1 files changed, 205 insertions, 2 deletions

diff --git a/theories/Program/Wf.v b/theories/Program/Wf.v
index b6ba5d44e..5d005d273 100644
--- a/theories/Program/Wf.v
+++ b/theories/Program/Wf.v
@@ -1,3 +1,15 @@
+(************************************************************************)
+(*  v      *   The Coq Proof Assistant  /  The Coq Development Team     *)
+(* <O___,, * CNRS-Ecole Polytechnique-INRIA Futurs-Universite Paris Sud *)
+(*   \VV/  **************************************************************)
+(*    //   *      This file is distributed under the terms of the       *)
+(*         *       GNU Lesser General Public License Version 2.1        *)
+(************************************************************************)
+(* $Id$ *)
+
+(** Reformulation of the Wf module using subsets where possible, providing
+   the support for [Program]'s treatment of well-founded definitions. *)
+
 Require Import Coq.Init.Wf.
 Require Import Coq.Program.Utils.
 Require Import ProofIrrelevance.
@@ -6,8 +18,6 @@ Open Local Scope program_scope.
 
 Implicit Arguments Acc_inv [A R x y].
 
-(** Reformulation of the Wellfounded module using subsets where possible. *)
-
 Section Well_founded.
   Variable A : Type.
   Variable R : A -> A -> Prop.
@@ -146,3 +156,196 @@ Section Well_founded_measure.
 End Well_founded_measure.
 
 Extraction Inline Fix_measure_F_sub Fix_measure_sub.
+
+Set Implicit Arguments.
+
+(** Reasoning about well-founded fixpoints on measures. *)
+
+Section Measure_well_founded.
+
+  (* Measure relations are well-founded if the underlying relation is well-founded. *)
+
+  Variables T M: Set.
+  Variable R: M -> M -> Prop.
+  Hypothesis wf: well_founded R.
+  Variable m: T -> M.
+
+  Definition MR (x y: T): Prop := R (m x) (m y).
+
+  Lemma measure_wf: well_founded MR.
+  Proof with auto.
+    unfold well_founded.
+    cut (forall a: M, (fun mm: M => forall a0: T, m a0 = mm -> Acc MR a0) a).
+      intros.
+      apply (H (m a))...
+    apply (@well_founded_ind M R wf (fun mm => forall a, m a = mm -> Acc MR a)).
+    intros.
+    apply Acc_intro.
+    intros.
+    unfold MR in H1.
+    rewrite H0 in H1.
+    apply (H (m y))...
+  Defined.
+
+End Measure_well_founded.
+
+Section Fix_measure_rects.
+
+  Variable A: Set.
+  Variable m: A -> nat.
+  Variable P: A -> Type.
+  Variable f: forall (x : A), (forall y: { y: A | m y < m x }, P (proj1_sig y)) -> P x.
+  
+  Lemma F_unfold x r:
+    Fix_measure_F_sub A m P f x r =
+    f (fun y => Fix_measure_F_sub A m P f (proj1_sig y) (Acc_inv r (proj2_sig y))).
+  Proof. intros. case r; auto.

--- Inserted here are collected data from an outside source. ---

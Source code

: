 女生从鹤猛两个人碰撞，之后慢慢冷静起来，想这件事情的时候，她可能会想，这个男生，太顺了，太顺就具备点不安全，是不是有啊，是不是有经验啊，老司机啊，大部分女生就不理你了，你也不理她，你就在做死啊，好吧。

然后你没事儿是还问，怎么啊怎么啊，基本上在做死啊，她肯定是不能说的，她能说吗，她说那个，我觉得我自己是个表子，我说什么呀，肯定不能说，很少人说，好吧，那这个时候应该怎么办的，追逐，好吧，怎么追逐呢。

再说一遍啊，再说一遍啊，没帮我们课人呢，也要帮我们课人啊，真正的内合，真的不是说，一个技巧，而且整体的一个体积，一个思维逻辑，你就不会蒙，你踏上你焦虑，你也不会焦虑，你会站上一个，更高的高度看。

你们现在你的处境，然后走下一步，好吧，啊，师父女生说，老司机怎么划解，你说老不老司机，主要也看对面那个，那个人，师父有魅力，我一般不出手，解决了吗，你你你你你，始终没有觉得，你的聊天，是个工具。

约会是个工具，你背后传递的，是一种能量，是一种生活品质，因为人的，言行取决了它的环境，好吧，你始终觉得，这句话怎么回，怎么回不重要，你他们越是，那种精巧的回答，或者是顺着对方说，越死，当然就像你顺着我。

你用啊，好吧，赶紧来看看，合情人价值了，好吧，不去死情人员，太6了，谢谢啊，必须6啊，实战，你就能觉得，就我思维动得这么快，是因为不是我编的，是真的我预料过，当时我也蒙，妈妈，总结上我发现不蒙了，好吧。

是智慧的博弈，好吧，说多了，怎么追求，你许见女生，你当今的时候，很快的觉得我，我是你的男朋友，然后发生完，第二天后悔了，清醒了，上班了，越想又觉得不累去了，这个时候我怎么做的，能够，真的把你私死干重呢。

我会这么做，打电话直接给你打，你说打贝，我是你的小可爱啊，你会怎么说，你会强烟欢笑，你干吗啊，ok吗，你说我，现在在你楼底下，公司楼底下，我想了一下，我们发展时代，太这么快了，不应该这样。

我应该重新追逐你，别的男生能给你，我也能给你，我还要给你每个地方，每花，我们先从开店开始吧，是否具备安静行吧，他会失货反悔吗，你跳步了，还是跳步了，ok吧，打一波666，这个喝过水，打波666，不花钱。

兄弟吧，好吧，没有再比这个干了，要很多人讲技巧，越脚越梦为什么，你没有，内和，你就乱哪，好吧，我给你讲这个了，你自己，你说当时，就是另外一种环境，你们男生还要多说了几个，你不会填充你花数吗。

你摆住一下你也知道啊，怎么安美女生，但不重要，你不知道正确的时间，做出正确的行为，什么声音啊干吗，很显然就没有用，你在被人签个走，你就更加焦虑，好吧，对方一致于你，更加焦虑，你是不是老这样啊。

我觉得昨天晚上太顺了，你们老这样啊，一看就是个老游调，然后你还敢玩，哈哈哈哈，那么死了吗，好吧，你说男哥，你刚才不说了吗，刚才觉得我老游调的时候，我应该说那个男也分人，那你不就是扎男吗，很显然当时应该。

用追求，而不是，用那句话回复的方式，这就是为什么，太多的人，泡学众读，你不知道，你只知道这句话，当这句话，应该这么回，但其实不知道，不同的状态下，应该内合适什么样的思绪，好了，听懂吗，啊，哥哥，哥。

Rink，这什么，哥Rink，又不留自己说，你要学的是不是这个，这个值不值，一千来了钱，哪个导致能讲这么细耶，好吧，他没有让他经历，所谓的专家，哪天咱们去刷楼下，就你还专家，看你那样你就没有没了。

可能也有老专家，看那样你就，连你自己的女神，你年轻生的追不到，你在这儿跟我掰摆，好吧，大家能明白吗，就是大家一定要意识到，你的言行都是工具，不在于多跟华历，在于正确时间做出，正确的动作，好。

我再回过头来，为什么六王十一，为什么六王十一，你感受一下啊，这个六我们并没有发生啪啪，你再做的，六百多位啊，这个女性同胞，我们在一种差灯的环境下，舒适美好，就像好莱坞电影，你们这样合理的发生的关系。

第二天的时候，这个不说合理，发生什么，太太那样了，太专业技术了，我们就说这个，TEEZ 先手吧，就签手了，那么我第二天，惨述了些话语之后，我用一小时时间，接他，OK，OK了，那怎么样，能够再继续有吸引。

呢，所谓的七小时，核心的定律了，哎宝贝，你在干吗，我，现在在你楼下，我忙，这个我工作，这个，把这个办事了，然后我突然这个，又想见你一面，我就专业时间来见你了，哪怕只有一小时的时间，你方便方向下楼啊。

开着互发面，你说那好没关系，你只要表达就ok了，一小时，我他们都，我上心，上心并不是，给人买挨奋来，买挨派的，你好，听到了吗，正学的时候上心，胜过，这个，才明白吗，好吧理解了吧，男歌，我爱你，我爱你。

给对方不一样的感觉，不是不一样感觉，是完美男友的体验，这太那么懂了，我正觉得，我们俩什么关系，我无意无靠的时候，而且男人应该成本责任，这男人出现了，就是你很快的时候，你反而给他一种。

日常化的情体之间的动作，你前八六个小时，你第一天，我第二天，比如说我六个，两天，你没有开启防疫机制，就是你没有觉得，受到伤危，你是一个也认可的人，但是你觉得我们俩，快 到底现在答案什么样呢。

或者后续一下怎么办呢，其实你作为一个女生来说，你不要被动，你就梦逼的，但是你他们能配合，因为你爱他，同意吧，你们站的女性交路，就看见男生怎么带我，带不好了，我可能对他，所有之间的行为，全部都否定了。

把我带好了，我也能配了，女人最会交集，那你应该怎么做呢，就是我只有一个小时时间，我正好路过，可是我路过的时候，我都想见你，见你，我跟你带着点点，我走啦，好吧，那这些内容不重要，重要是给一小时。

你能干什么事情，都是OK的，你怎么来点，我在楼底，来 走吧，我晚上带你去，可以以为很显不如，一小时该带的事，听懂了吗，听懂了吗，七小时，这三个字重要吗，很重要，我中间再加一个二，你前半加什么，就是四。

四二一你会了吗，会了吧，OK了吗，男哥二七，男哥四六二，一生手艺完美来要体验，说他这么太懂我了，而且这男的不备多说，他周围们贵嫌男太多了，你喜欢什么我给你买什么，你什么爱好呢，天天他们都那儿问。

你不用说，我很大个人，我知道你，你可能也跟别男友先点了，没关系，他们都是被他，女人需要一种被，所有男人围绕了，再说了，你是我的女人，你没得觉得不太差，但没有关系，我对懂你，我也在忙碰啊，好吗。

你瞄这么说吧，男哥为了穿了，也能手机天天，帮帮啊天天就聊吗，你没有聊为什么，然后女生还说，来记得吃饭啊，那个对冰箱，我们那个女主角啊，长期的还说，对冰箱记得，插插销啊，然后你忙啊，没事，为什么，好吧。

Qed.
+
+  (* Fix_measure_F_sub_rect lets one prove a property of
+  functions defined using Fix_measure_F_sub by showing
+  that property to be invariant over single application of the
+  function body (f in our case). *)
+
+  Lemma Fix_measure_F_sub_rect
+    (Q: forall x, P x -> Type)
+    (inv: forall x: A,
+     (forall (y: A) (H: MR lt m y x) (a: Acc lt (m y)),
+        Q y (Fix_measure_F_sub A m P f y a)) ->
+        forall (a: Acc lt (m x)),
+          Q x (f (fun y: {y: A | m y < m x} =>
+            Fix_measure_F_sub A m P f (proj1_sig y) (Acc_inv a (proj2_sig y)))))
+    : forall x a, Q _ (Fix_measure_F_sub A m P f x a).
+  Proof with auto.
+    intros Q inv.
+    set (R := fun (x: A) => forall a, Q _ (Fix_measure_F_sub A m P f x a)).
+    cut (forall x, R x)...
+    apply (well_founded_induction_type (measure_wf lt_wf m)).
+    subst R.
+    simpl.
+    intros.
+    rewrite F_unfold...
+  Qed.
+
+  (* Let's call f's second parameter its "lowers" function, since it
+  provides it access to results for inputs with a lower measure.
+
+  In preparation of lemma similar to Fix_measure_F_sub_rect, but
+  for Fix_measure_sub, we first
+  need an extra hypothesis stating that the function body has the
+  same result for different "lowers" functions (g and h below) as long
+  as those produce the same results for lower inputs, regardless
+  of the lt proofs. *)
+
+  Hypothesis equiv_lowers:
+    forall x0 (g h: forall x: {y: A | m y < m x0}, P (proj1_sig x)),
+    (forall x p p', g (exist (fun y: A => m y < m x0) x p) = h (exist _ x p')) ->
+      f g = f h.
+
+  (* From equiv_lowers, it follows that
+   [Fix_measure_F_sub A m P f x] applications do not not
+  depend on the Acc proofs. *)
+
+  Lemma eq_Fix_measure_F_sub x (a a': Acc lt (m x)):
+    Fix_measure_F_sub A m P f x a =
+    Fix_measure_F_sub A m P f x a'.
+  Proof.
+    intros x a.
+    pattern x, (Fix_measure_F_sub A m P f x a).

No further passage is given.